◆ **Your instructions**:
Your reply should be the entries, output word for word, with each picture omitted.

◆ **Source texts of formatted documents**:
------------------------------------------------------------

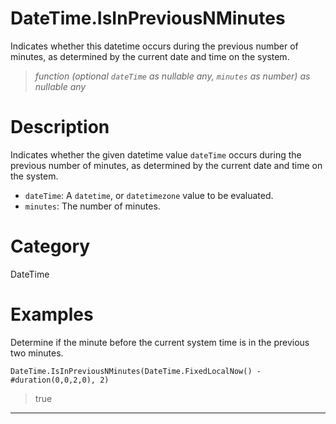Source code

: ﻿# DateTime.IsInPreviousNMinutes
Indicates whether this datetime occurs during the previous number of minutes, as determined by the current date and time on the system.
> _function (optional <code>dateTime</code> as nullable any, <code>minutes</code> as number) as nullable any_
# Description 
Indicates whether the given datetime value <code>dateTime</code> occurs during the previous number of minutes, as determined by the current date and time on the system.
      <ul>
      <li><code>dateTime</code>: A <code>datetime</code>, or <code>datetimezone</code> value to be evaluated.</li>
      <li><code>minutes</code>: The number of minutes.</li>
      </ul>
# Category 
DateTime
# Examples 
Determine if the minute before the current system time is in the previous two minutes.
```
DateTime.IsInPreviousNMinutes(DateTime.FixedLocalNow() - #duration(0,0,2,0), 2)
```
> true
***
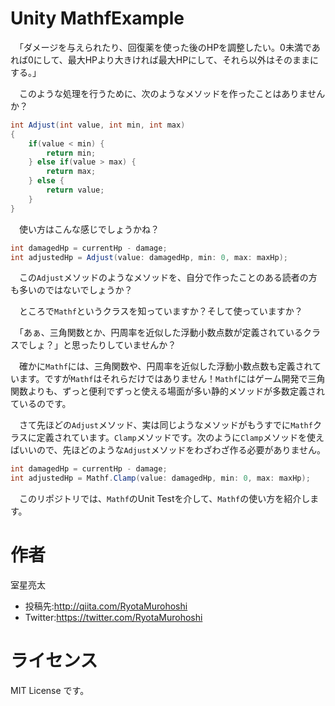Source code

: # Unity MathfExample

　「ダメージを与えられたり、回復薬を使った後のHPを調整したい。0未満であれば0にして、最大HPより大きければ最大HPにして、それら以外はそのままにする。」

　このような処理を行うために、次のようなメソッドを作ったことはありませんか？

```csharp
int Adjust(int value, int min, int max)
{
    if(value < min) {
        return min;
    } else if(value > max) {
        return max;
    } else {
        return value;
    }
}
```

　使い方はこんな感じでしょうかね？

```csharp
int damagedHp = currentHp - damage;
int adjustedHp = Adjust(value: damagedHp, min: 0, max: maxHp);
```

　この`Adjust`メソッドのようなメソッドを、自分で作ったことのある読者の方も多いのではないでしょうか？

　ところで`Mathf`というクラスを知っていますか？そして使っていますか？

　「あぁ、三角関数とか、円周率を近似した浮動小数点数が定義されているクラスでしょ？」と思ったりしていませんか？

　確かに`Mathf`には、三角関数や、円周率を近似した浮動小数点数も定義されています。ですが`Mathf`はそれらだけではありません！`Mathf`にはゲーム開発で三角関数よりも、ずっと便利でずっと使える場面が多い静的メソッドが多数定義されているのです。

　さて先ほどの`Adjust`メソッド、実は同じようなメソッドがもうすでに`Mathf`クラスに定義されています。`Clamp`メソッドです。次のように`Clamp`メソッドを使えばいいので、先ほどのような`Adjust`メソッドをわざわざ作る必要がありません。

```csharp
int damagedHp = currentHp - damage;
int adjustedHp = Mathf.Clamp(value: damagedHp, min: 0, max: maxHp);
```

　このリポジトリでは、`Mathf`のUnit Testを介して、`Mathf`の使い方を紹介します。

# 作者

室星亮太

* 投稿先:http://qiita.com/RyotaMurohoshi
* Twitter:https://twitter.com/RyotaMurohoshi

# ライセンス
MIT License です。

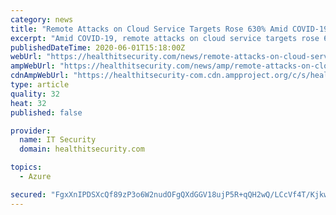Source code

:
 ```yaml
---
category: news
title: "Remote Attacks on Cloud Service Targets Rose 630% Amid COVID-19"
excerpt: "Amid COVID-19, remote attacks on cloud service targets rose 630 percent with the greatest increase found on collaboration services, McAfee finds. Healthcare was the second-most targeted sector."
publishedDateTime: 2020-06-01T15:18:00Z
webUrl: "https://healthitsecurity.com/news/remote-attacks-on-cloud-service-targets-rose-630-amid-covid-19"
ampWebUrl: "https://healthitsecurity.com/news/amp/remote-attacks-on-cloud-service-targets-rose-630-amid-covid-19"
cdnAmpWebUrl: "https://healthitsecurity-com.cdn.ampproject.org/c/s/healthitsecurity.com/news/amp/remote-attacks-on-cloud-service-targets-rose-630-amid-covid-19"
type: article
quality: 32
heat: 32
published: false

provider:
  name: IT Security
  domain: healthitsecurity.com

topics:
  - Azure

secured: "FgxXnIPDSXcQf89zP3o6W2nudOFgQXdGGV18ujP5R+qQH2wQ/LCcVf4T/KjkwwlBaqzoI0Khzrg1OK+LSrqEfd6YzV1aVymGsEu3lcwvRTlcIlmke6go2/OmWDYb4TIlsIue/KM8wpfkjqSIfdZS1uQXiuBUP4Q/IbMmcsJKlrvjMjbEzVEJ6Xr63QkYKqOuEGW6MYbmWaefm+YCWhYxwZEQNejkvQp38rvHOV75OgnM23pnUH9sqe7rs1AT22L8cLQp3bsKky4ITFaIvvkl5Jvr4hz+MQy9/l6NXtcUdtSbWE7NSyr4Y/iNKSJ9FRqnT0zvi3962S3KbYbyAvQ6rAignS2PVBVcsZou1d/X/pHUnYAN14lyV70N3Inyv5YWZqZviaTgKLDV0rH1ycdWVwEjf1ZOjYumhxPqk5t/f05hBX36ugqz+cdqlztpuLHU4X4BWvcusDytuv+6iMQsSzDpQC6t6/XHgmq89rN5z9I=;FbmSxd0O7Ce3yTH5J6fPeg=="
---
```


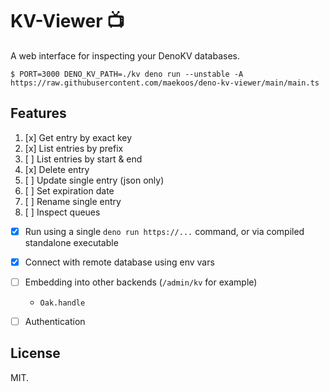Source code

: # KV-Viewer 📺
A web interface for inspecting your DenoKV databases.

```
$ PORT=3000 DENO_KV_PATH=./kv deno run --unstable -A https://raw.githubusercontent.com/maekoos/deno-kv-viewer/main/main.ts
```


## Features
1. [x] Get entry by exact key
2. [x] List entries by prefix
3. [ ] List entries by start & end
4. [x] Delete entry
5. [ ] Update single entry (json only)
6. [ ] Set expiration date
7. [ ] Rename single entry
8. [ ] Inspect queues

- [x] Run using a single `deno run https://...` command, or via compiled standalone executable
- [x] Connect with remote database using env vars
- [ ] Embedding into other backends (`/admin/kv` for example)
  - `Oak.handle`
- [ ] Authentication


## License
MIT.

------------------------------------------------------------

◆ **Exercise result**:
Source code

: ﻿# DateTime.IsInPreviousNMinutes
Indicates whether this datetime occurs during the previous number of minutes, as determined by the current date and time on the system.
> _function (optional <code>dateTime</code> as nullable any, <code>minutes</code> as number) as nullable any_
# Description 
Indicates whether the given datetime value <code>dateTime</code> occurs during the previous number of minutes, as determined by the current date and time on the system.
      <ul>
      <li><code>dateTime</code>: A <code>datetime</code>, or <code>datetimezone</code> value to be evaluated.</li>
      <li><code>minutes</code>: The number of minutes.</li>
      </ul>
# Category 
DateTime
# Examples 
Determine if the minute before the current system time is in the previous two minutes.
```
DateTime.IsInPreviousNMinutes(DateTime.FixedLocalNow() - #duration(0,0,2,0), 2)
```
> true
***
Source code

: # Unity MathfExample

　「ダメージを与えられたり、回復薬を使った後のHPを調整したい。0未満であれば0にして、最大HPより大きければ最大HPにして、それら以外はそのままにする。」

　このような処理を行うために、次のようなメソッドを作ったことはありませんか？

```csharp
int Adjust(int value, int min, int max)
{
    if(value < min) {
        return min;
    } else if(value > max) {
        return max;
    } else {
        return value;
    }
}
```

　使い方はこんな感じでしょうかね？

```csharp
int damagedHp = currentHp - damage;
int adjustedHp = Adjust(value: damagedHp, min: 0, max: maxHp);
```

　この`Adjust`メソッドのようなメソッドを、自分で作ったことのある読者の方も多いのではないでしょうか？

　ところで`Mathf`というクラスを知っていますか？そして使っていますか？

　「あぁ、三角関数とか、円周率を近似した浮動小数点数が定義されているクラスでしょ？」と思ったりしていませんか？

　確かに`Mathf`には、三角関数や、円周率を近似した浮動小数点数も定義されています。ですが`Mathf`はそれらだけではありません！`Mathf`にはゲーム開発で三角関数よりも、ずっと便利でずっと使える場面が多い静的メソッドが多数定義されているのです。

　さて先ほどの`Adjust`メソッド、実は同じようなメソッドがもうすでに`Mathf`クラスに定義されています。`Clamp`メソッドです。次のように`Clamp`メソッドを使えばいいので、先ほどのような`Adjust`メソッドをわざわざ作る必要がありません。

```csharp
int damagedHp = currentHp - damage;
int adjustedHp = Mathf.Clamp(value: damagedHp, min: 0, max: maxHp);
```

　このリポジトリでは、`Mathf`のUnit Testを介して、`Mathf`の使い方を紹介します。

# 作者

室星亮太

* 投稿先:http://qiita.com/RyotaMurohoshi
* Twitter:https://twitter.com/RyotaMurohoshi

# ライセンス
MIT License です。

Source code

:
 ```yaml
---
category: news
title: "Remote Attacks on Cloud Service Targets Rose 630% Amid COVID-19"
excerpt: "Amid COVID-19, remote attacks on cloud service targets rose 630 percent with the greatest increase found on collaboration services, McAfee finds. Healthcare was the second-most targeted sector."
publishedDateTime: 2020-06-01T15:18:00Z
webUrl: "https://healthitsecurity.com/news/remote-attacks-on-cloud-service-targets-rose-630-amid-covid-19"
ampWebUrl: "https://healthitsecurity.com/news/amp/remote-attacks-on-cloud-service-targets-rose-630-amid-covid-19"
cdnAmpWebUrl: "https://healthitsecurity-com.cdn.ampproject.org/c/s/healthitsecurity.com/news/amp/remote-attacks-on-cloud-service-targets-rose-630-amid-covid-19"
type: article
quality: 32
heat: 32
published: false

provider:
  name: IT Security
  domain: healthitsecurity.com

topics:
  - Azure

secured: "FgxXnIPDSXcQf89zP3o6W2nudOFgQXdGGV18ujP5R+qQH2wQ/LCcVf4T/KjkwwlBaqzoI0Khzrg1OK+LSrqEfd6YzV1aVymGsEu3lcwvRTlcIlmke6go2/OmWDYb4TIlsIue/KM8wpfkjqSIfdZS1uQXiuBUP4Q/IbMmcsJKlrvjMjbEzVEJ6Xr63QkYKqOuEGW6MYbmWaefm+YCWhYxwZEQNejkvQp38rvHOV75OgnM23pnUH9sqe7rs1AT22L8cLQp3bsKky4ITFaIvvkl5Jvr4hz+MQy9/l6NXtcUdtSbWE7NSyr4Y/iNKSJ9FRqnT0zvi3962S3KbYbyAvQ6rAignS2PVBVcsZou1d/X/pHUnYAN14lyV70N3Inyv5YWZqZviaTgKLDV0rH1ycdWVwEjf1ZOjYumhxPqk5t/f05hBX36ugqz+cdqlztpuLHU4X4BWvcusDytuv+6iMQsSzDpQC6t6/XHgmq89rN5z9I=;FbmSxd0O7Ce3yTH5J6fPeg=="
---
```


Source code

: # KV-Viewer 📺
A web interface for inspecting your DenoKV databases.

```
$ PORT=3000 DENO_KV_PATH=./kv deno run --unstable -A https://raw.githubusercontent.com/maekoos/deno-kv-viewer/main/main.ts
```


## Features
1. [x] Get entry by exact key
2. [x] List entries by prefix
3. [ ] List entries by start & end
4. [x] Delete entry
5. [ ] Update single entry (json only)
6. [ ] Set expiration date
7. [ ] Rename single entry
8. [ ] Inspect queues

- [x] Run using a single `deno run https://...` command, or via compiled standalone executable
- [x] Connect with remote database using env vars
- [ ] Embedding into other backends (`/admin/kv` for example)
  - `Oak.handle`
- [ ] Authentication


## License
MIT.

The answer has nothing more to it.